Multiple Sclerosis (MS) is a chronic inflammatory demyelinating disease of the central
nervous system (CNS). It is presumably T-cell mediated and it is the most common
non-traumatic cause of disability affecting young people. 85 % of the MS causes starts out
as relapsing remitting MS (RRMS) and 15 % as primary progressive MS (PPMS). It has been
found that after 10 years 40-45 % of the RRMS patients will convert to a more progressive
state of disease, secondary progressive MS (SPMS).

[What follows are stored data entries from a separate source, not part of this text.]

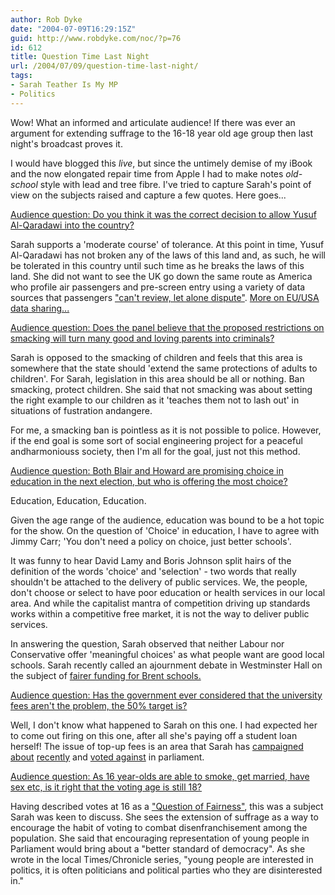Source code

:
 ```yaml
---
author: Rob Dyke
date: "2004-07-09T16:29:15Z"
guid: http://www.robdyke.com/noc/?p=76
id: 612
title: Question Time Last Night
url: /2004/07/09/question-time-last-night/
tags:
- Sarah Teather Is My MP
- Politics
---
```

Wow! What an informed and articulate audience! If there was ever an argument for extending suffrage to the 16-18 year old age group then last night's broadcast proves it.

I would have blogged this _live_, but since the untimely demise of my iBook and the now elongated repair time from Apple I had to make notes _old-school_ style with lead and tree fibre. I've tried to capture Sarah's point of view on the subjects raised and capture a few quotes. Here goes...

[Audience question: Do you think it was the correct decision to allow Yusuf Al-Qaradawi into the country?](http://news.bbc.co.uk/1/hi/programmes/question_time/3878317.stm#1)

Sarah supports a 'moderate course' of tolerance. At this point in time, Yusuf Al-Qaradawi has not broken any of the laws of this land and, as such, he will be tolerated in this country until such time as he breaks the laws of this land. She did not want to see the UK go down the same route as America who profile air passengers and pre-screen entry using a variety of data sources that passengers ["can't review, let alone dispute"](http://www.aclu.org/SafeandFree/SafeandFree.cfm?ID=15265&c=206). [More on EU/USA data sharing...](http://www.statewatch.org/pnrobservatory.htm)

[Audience question: Does the panel believe that the proposed restrictions on smacking will turn many good and loving parents into criminals?](http://news.bbc.co.uk/1/hi/programmes/question_time/3878317.stm#2)

Sarah is opposed to the smacking of children and feels that this area is somewhere that the state should 'extend the same protections of adults to children'. For Sarah, legislation in this area should be all or nothing. Ban smacking, protect children. She said that not smacking was about setting the right example to our children as it 'teaches them not to lash out' in situations of fustration andangere.

For me, a smacking ban is pointless as it is not possible to police. However, if the end goal is some sort of social engineering project for a peaceful andharmoniouss society, then I'm all for the goal, just not this method.

[Audience question: Both Blair and Howard are promising choice in education in the next election, but who is offering the most choice?](http://news.bbc.co.uk/1/hi/programmes/question_time/3878317.stm#3)

Education, Education, Education.

Given the age range of the audience, education was bound to be a hot topic for the show. On the question of 'Choice' in education, I have to agree with Jimmy Carr; 'You don't need a policy on choice, just better schools'.

It was funny to hear David Lamy and Boris Johnson split hairs of the definition of the words 'choice' and 'selection' - two words that really shouldn't be attached to the delivery of public services. We, the people, don't choose or select to have poor education or health services in our local area. And while the capitalist mantra of competition driving up standards works within a competitive free market, it is not the way to deliver public services.

In answering the question, Sarah observed that neither Labour nor Conservative offer 'meaningful choices' as what people want are good local schools. Sarah recently called an ajournment debate in Westminster Hall on the subject of [fairer funding for Brent schools.](http://www.sarahteather.libdems.org.uk/articles/15.html)

[Audience question: Has the government ever considered that the university fees aren't the problem, the 50% target is?](http://news.bbc.co.uk/1/hi/programmes/question_time/3878317.stm#4)

Well, I don't know what happened to Sarah on this one. I had expected her to come out firing on this one, after all she's paying off a student loan herself! The issue of top-up fees is an area that Sarah has [campaigned](http://www.sarahteather.libdems.org.uk/articles/6.html) [about](http://www.sarahteather.libdems.org.uk/articles/2.html) [recently](http://www.sarahteather.libdems.org.uk/articles/7.html) and [voted against](http://politics.guardian.co.uk/person/howtheyvoted/0,,-6690,00.html) in parliament.

[Audience question: As 16 year-olds are able to smoke, get married, have sex etc, is it right that the voting age is still 18?](http://news.bbc.co.uk/1/hi/programmes/question_time/3878317.stm#5)

Having described votes at 16 as a ["Question of Fairness"](http://www.sarahteather.libdems.org.uk/articles/14.html), this was a subject Sarah was keen to discuss. She sees the extension of suffrage as a way to encourage the habit of voting to combat disenfranchisement among the population. She said that encouraging representation of young people in Parliament would bring about a "better standard of democracy". As she wrote in the local Times/Chronicle series, "young people are interested in politics, it is often politicians and political parties who they are disinterested in."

Until recently it has been believed that the progression seen in MS occurred because of
axonal loss and neurodegeneration could occur independently of inflammation. Now
neuropathology studies shows that there is a close association between inflammation and
neurodegeneration in all stages of MS - also the progressive forms of MS.
Osteopontin (OPN) is an extracellular matrix protein with chemokine, cytokine and intergrin
properties. It has multiple immunological functions and is secreted by activated
macrophages, leukocytes and activated T lymphocytes. It is present in extracellular fluids
and is up-regulated at sites of inflammation. Increased levels of OPN where reported in the
cerebrospinal fluid (CSF) in patients with MS.
The main aim of this study is to analyze the effect of cyclic oral methylprednisolone on the
intrathecal inflammation in patients suffering from progressive multiple sclerosis measured
by OPN in the CSF. Second the investigators will look at other aims of intrathecal
inflammation, neurodegeneration, demyelination and safety.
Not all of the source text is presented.